**Exercise objective**:
Without the pictures, retype exactly the lines from the top of the entries below through the line that contains "A comprehensive online".

**Supplied data**:

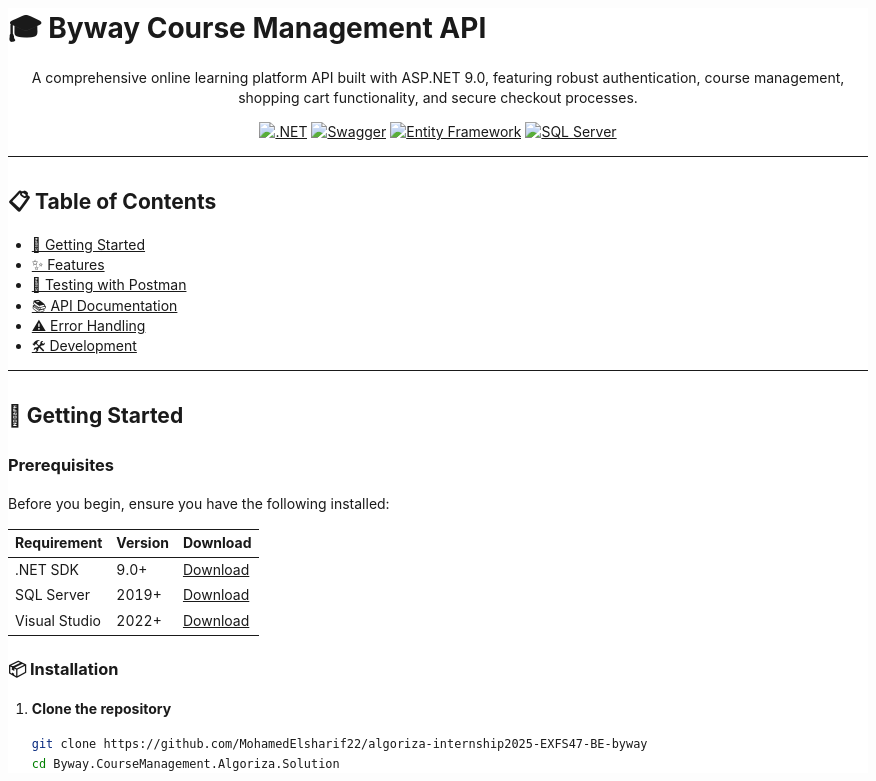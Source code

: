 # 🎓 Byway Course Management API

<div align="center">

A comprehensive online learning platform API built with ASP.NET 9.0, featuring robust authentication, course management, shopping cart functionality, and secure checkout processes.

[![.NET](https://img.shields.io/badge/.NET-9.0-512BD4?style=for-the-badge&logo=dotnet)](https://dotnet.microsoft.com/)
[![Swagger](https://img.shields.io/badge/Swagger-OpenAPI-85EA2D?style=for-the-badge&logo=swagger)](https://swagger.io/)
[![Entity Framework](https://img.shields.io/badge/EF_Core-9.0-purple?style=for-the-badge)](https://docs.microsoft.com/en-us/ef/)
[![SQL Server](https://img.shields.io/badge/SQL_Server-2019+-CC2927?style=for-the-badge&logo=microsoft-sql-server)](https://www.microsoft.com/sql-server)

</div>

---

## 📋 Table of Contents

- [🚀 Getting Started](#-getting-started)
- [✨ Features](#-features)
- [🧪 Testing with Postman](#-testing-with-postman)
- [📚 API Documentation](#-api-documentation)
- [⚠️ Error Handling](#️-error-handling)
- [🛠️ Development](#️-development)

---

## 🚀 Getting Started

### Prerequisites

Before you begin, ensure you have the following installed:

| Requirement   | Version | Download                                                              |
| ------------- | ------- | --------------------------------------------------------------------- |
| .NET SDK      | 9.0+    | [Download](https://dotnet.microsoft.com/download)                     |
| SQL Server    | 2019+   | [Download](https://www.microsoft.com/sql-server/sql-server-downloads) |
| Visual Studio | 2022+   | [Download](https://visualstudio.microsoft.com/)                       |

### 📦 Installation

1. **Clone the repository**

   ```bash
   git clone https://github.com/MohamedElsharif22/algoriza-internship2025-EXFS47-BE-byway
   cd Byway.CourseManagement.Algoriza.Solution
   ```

**Response area**:
Source code

: # 🎓 Byway Course Management API

<div align="center">

A comprehensive online learning platform API built with ASP.NET 9.0, featuring robust authentication, course management, shopping cart functionality, and secure checkout processes.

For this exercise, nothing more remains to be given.